To measure sensitivity, I set the exposure of an 18% gray card at 50% on the waveform monitor with the camera in its default Standard Gamma 3. I metered the card with a Gossen Starlite and incident light with a Spectra Pro IV, and varied the ISO settings until the shutter speeds and apertures matched the camera (both meters agreed within 1/10 stop). I determined the sensitivity of the camera to be:

• ISO 400 in 1080p modes

• ISO 800 in 1080i modes (just as you’d expect: with dual-row summation, you get twice the sensitivity), and

• ISO 500 in 720p modes.

Apparently Sony is picking up some gain during downsampling to 720p, analogous to what happens in dual-row summation.

The camera can run at –3dB, useful if you want the lowest noise possible. The highest gain, +18dB, is noisy but not unusable; it’s comparable to the Z1 at +18dB or the HVX200 at +12dB. The noise is best characterized as colorful, fine grain: it’s perhaps a bit more colorful than noise from some other Sonys, but not annoyingly so.
So putting all of this into practical terms where a good many people shoot, that is using Cinegammas and not STD3 and using 1080p30 you are going to be 1 to 3 stops lower than image being created using 1080i & STD3 placing you most likely below 400 ASA.
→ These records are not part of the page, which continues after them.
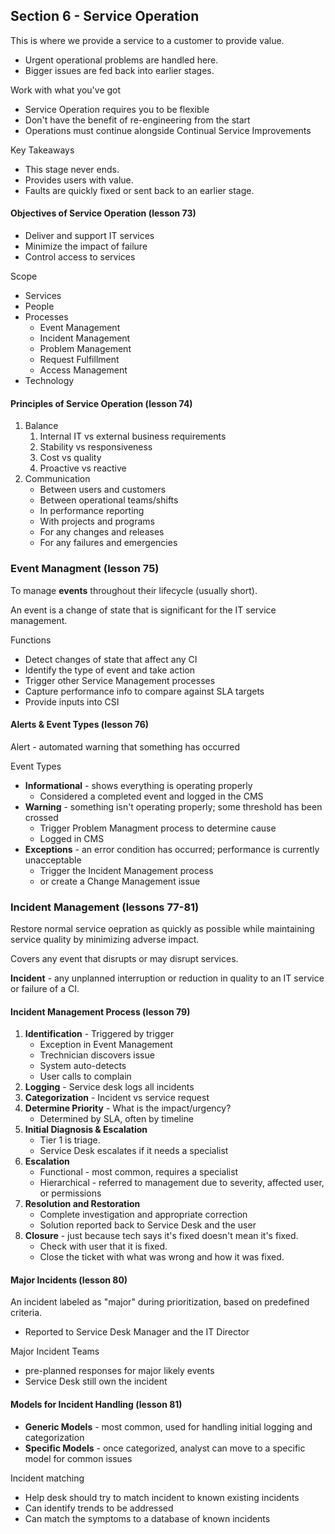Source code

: ## Section 6 - Service Operation

This is where we provide a service to a customer to provide value.
* Urgent operational problems are handled here.
* Bigger issues are fed back into earlier stages.

Work with what you've got
* Service Operation requires you to be flexible
* Don't have the benefit of re-engineering from the start
* Operations must continue alongside Continual Service Improvements

Key Takeaways
* This stage never ends.
* Provides users with value.
* Faults are quickly fixed or sent back to an earlier stage.

#### Objectives of Service Operation (lesson 73)

* Deliver and support IT services
* Minimize the impact of failure
* Control access to services

Scope
* Services
* People
* Processes
	* Event Management
	* Incident Management
	* Problem Management
	* Request Fulfillment
	* Access Management
* Technology

#### Principles of Service Operation (lesson 74)

1. Balance
	1. Internal IT vs external business requirements
	2. Stability vs responsiveness
	3. Cost vs quality
	4. Proactive vs reactive
2. Communication
	- Between users and customers
	- Between operational teams/shifts
	- In performance reporting
	- With projects and programs
	- For any changes and releases
	- For any failures and emergencies

### Event Managment (lesson 75)

To manage __events__ throughout their lifecycle (usually short).

An event is a change of state that is significant for the IT service management.

Functions
* Detect changes of state that affect any CI
* Identify the type of event and take action
* Trigger other Service Management processes
* Capture performance info to compare against SLA targets
* Provide inputs into CSI

#### Alerts & Event Types (lesson 76)

Alert - automated warning that something has occurred

Event Types
* **Informational** - shows everything is operating properly
	- Considered a completed event and logged in the CMS
* **Warning** - something isn't operating properly; some threshold has been crossed
	- Trigger Problem Managment process to determine cause
	- Logged in CMS
* **Exceptions** - an error condition has occurred; performance is currently unacceptable
	- Trigger the Incident Management process
	- or create a Change Management issue

### Incident Management (lessons 77-81)

Restore normal service oepration as quickly as possible while maintaining service quality by minimizing adverse impact.

Covers any event that disrupts or may disrupt services.

**Incident** - any unplanned interruption or reduction in quality to an IT service or failure of a CI.

#### Incident Management Process (lesson 79)

1. **Identification** - Triggered by trigger
	* Exception in Event Management
	* Trechnician discovers issue
	* System auto-detects
	* User calls to complain
2. **Logging** - Service desk logs all incidents
3. **Categorization** - Incident vs service request
4. **Determine Priority** - What is the impact/urgency?
	* Determined by SLA, often by timeline
5. **Initial Diagnosis & Escalation**
	* Tier 1 is triage.
	* Service Desk escalates if it needs a specialist
6. **Escalation**
	* Functional - most common, requires a specialist
	* Hierarchical - referred to management due to severity, affected user, or permissions
7. **Resolution and Restoration**
	* Complete investigation and appropriate correction
	* Solution reported back to Service Desk and the user
8. **Closure** - just because tech says it's fixed doesn't mean it's fixed.
	* Check with user that it is fixed.
	* Close the ticket with what was wrong and how it was fixed.

#### Major Incidents (lesson 80)

An incident labeled as "major" during prioritization, based on predefined criteria.
* Reported to Service Desk Manager and the IT Director

Major Incident Teams
* pre-planned responses for major likely events
* Service Desk still own the incident

#### Models for Incident Handling (lesson 81)

* **Generic Models** - most common, used for handling initial logging and categorization
* **Specific Models** - once categorized, analyst can move to a specific model for common issues

Incident matching
* Help desk should try to match incident to known existing incidents
* Can identify trends to be addressed
* Can match the symptoms to a database of known incidents
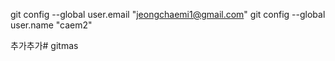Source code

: git config --global user.email "jeongchaemi1@gmail.com"
git config --global user.name "caem2"

추가추가# gitmas
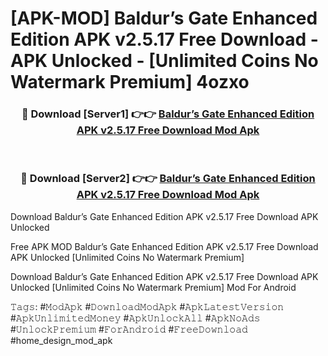 # [APK-MOD] Baldur’s Gate Enhanced Edition APK v2.5.17 Free Download - APK Unlocked - [Unlimited Coins No Watermark Premium] 4ozxo



<div align="center">
<h3>🔴 Download [Server1] 👉👉 <a href="https://momento.my/?title=Baldur’s_Gate_Enhanced_Edition_APK_v2.5.17_Free_Download">Baldur’s Gate Enhanced Edition APK v2.5.17 Free Download Mod Apk</a></h3><br>

<h3>🔴 Download [Server2] 👉👉 <a href="https://momento.my/?title=Baldur’s_Gate_Enhanced_Edition_APK_v2.5.17_Free_Download">Baldur’s Gate Enhanced Edition APK v2.5.17 Free Download Mod Apk</a></h3>
</div>



Download Baldur’s Gate Enhanced Edition APK v2.5.17 Free Download APK Unlocked

Free APK MOD Baldur’s Gate Enhanced Edition APK v2.5.17 Free Download APK Unlocked [Unlimited Coins No Watermark Premium]

Download Baldur’s Gate Enhanced Edition APK v2.5.17 Free Download APK Unlocked [Unlimited Coins No Watermark Premium] Mod For Android

𝚃𝚊𝚐𝚜: #𝙼𝚘𝚍𝙰𝚙𝚔 #𝙳𝚘𝚠𝚗𝚕𝚘𝚊𝚍𝙼𝚘𝚍𝙰𝚙𝚔 #𝙰𝚙𝚔𝙻𝚊𝚝𝚎𝚜𝚝𝚅𝚎𝚛𝚜𝚒𝚘𝚗 #𝙰𝚙𝚔𝚄𝚗𝚕𝚒𝚖𝚒𝚝𝚎𝚍𝙼𝚘𝚗𝚎𝚢 #𝙰𝚙𝚔𝚄𝚗𝚕𝚘𝚌𝚔𝙰𝚕𝚕 #𝙰𝚙𝚔𝙽𝚘𝙰𝚍𝚜 #𝚄𝚗𝚕𝚘𝚌𝚔𝙿𝚛𝚎𝚖𝚒𝚞𝚖 #𝙵𝚘𝚛𝙰𝚗𝚍𝚛𝚘𝚒𝚍 #𝙵𝚛𝚎𝚎𝙳𝚘𝚠𝚗𝚕𝚘𝚊𝚍 #home_design_mod_apk
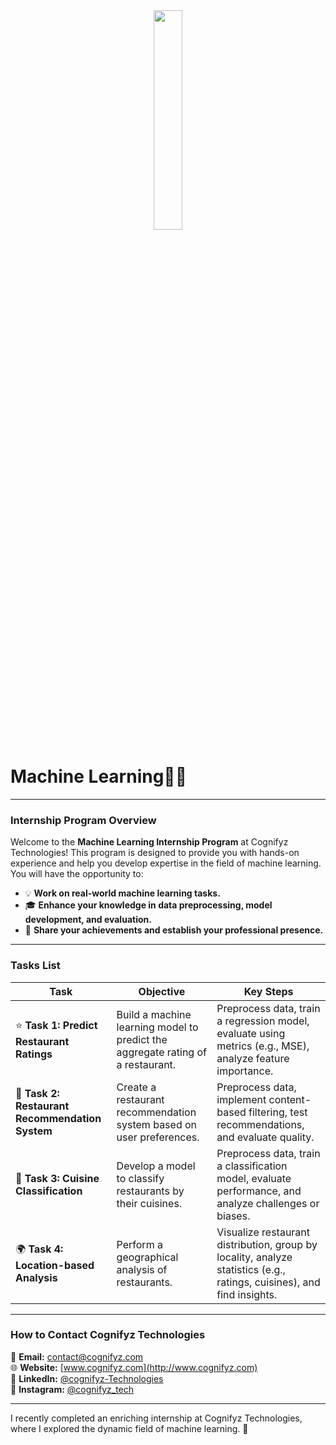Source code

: <div align='center'><img style="width:30%" src='https://github.com/user-attachments/assets/242dd9e8-8c2a-4578-ad04-1ade8e3d158a'/></div>

# Machine Learning🧑‍💻

---

### **Internship Program Overview**

Welcome to the **Machine Learning Internship Program** at Cognifyz Technologies! This program is designed to provide you with hands-on experience and help you develop expertise in the field of machine learning. You will have the opportunity to:

- 💡 **Work on real-world machine learning tasks.**
- 🎓 **Enhance your knowledge in data preprocessing, model development, and evaluation.**
- 🌟 **Share your achievements and establish your professional presence.**

---

### **Tasks List**

| **Task**                   | **Objective**                                                                 | **Key Steps**                                                                                                      |
|----------------------------|-------------------------------------------------------------------------------|------------------------------------------------------------------------------------------------------------------|
| ⭐ **Task 1: Predict Restaurant Ratings** | Build a machine learning model to predict the aggregate rating of a restaurant. | Preprocess data, train a regression model, evaluate using metrics (e.g., MSE), analyze feature importance.        |
| 🍴 **Task 2: Restaurant Recommendation System** | Create a restaurant recommendation system based on user preferences.            | Preprocess data, implement content-based filtering, test recommendations, and evaluate quality.                   |
| 🥘 **Task 3: Cuisine Classification** | Develop a model to classify restaurants by their cuisines.                     | Preprocess data, train a classification model, evaluate performance, and analyze challenges or biases.             |
| 🌍 **Task 4: Location-based Analysis** | Perform a geographical analysis of restaurants.                                | Visualize restaurant distribution, group by locality, analyze statistics (e.g., ratings, cuisines), and find insights. |

---

### **How to Contact Cognifyz Technologies**

📧 **Email:** contact@cognifyz.com  
🌐 **Website:** [www.cognifyz.com](http://www.cognifyz.com)  
💼 **LinkedIn:** [@cognifyz-Technologies](https://www.linkedin.com/company/cognifyz-technologies)  
📸 **Instagram:** [@cognifyz_tech](https://www.instagram.com/cognifyz_tech)  

---

I recently completed an enriching internship at Cognifyz Technologies, where I explored the dynamic field of machine learning. 🌟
If you are doing a bunch of ENG shooting going almost directly to broadcast you may be using Adam Wilt's settings but realistically his settings are a benchmark for testing and not meant to be representative of the majority of shooting parameters for EX users.

Of course there are those who use STD3 as I do (sometimes) but using settings on the camera designed to give it the best spin in terms of light sensitivity is somewhat misleading to those that do not have the experience with the camera to interpret the data being presented.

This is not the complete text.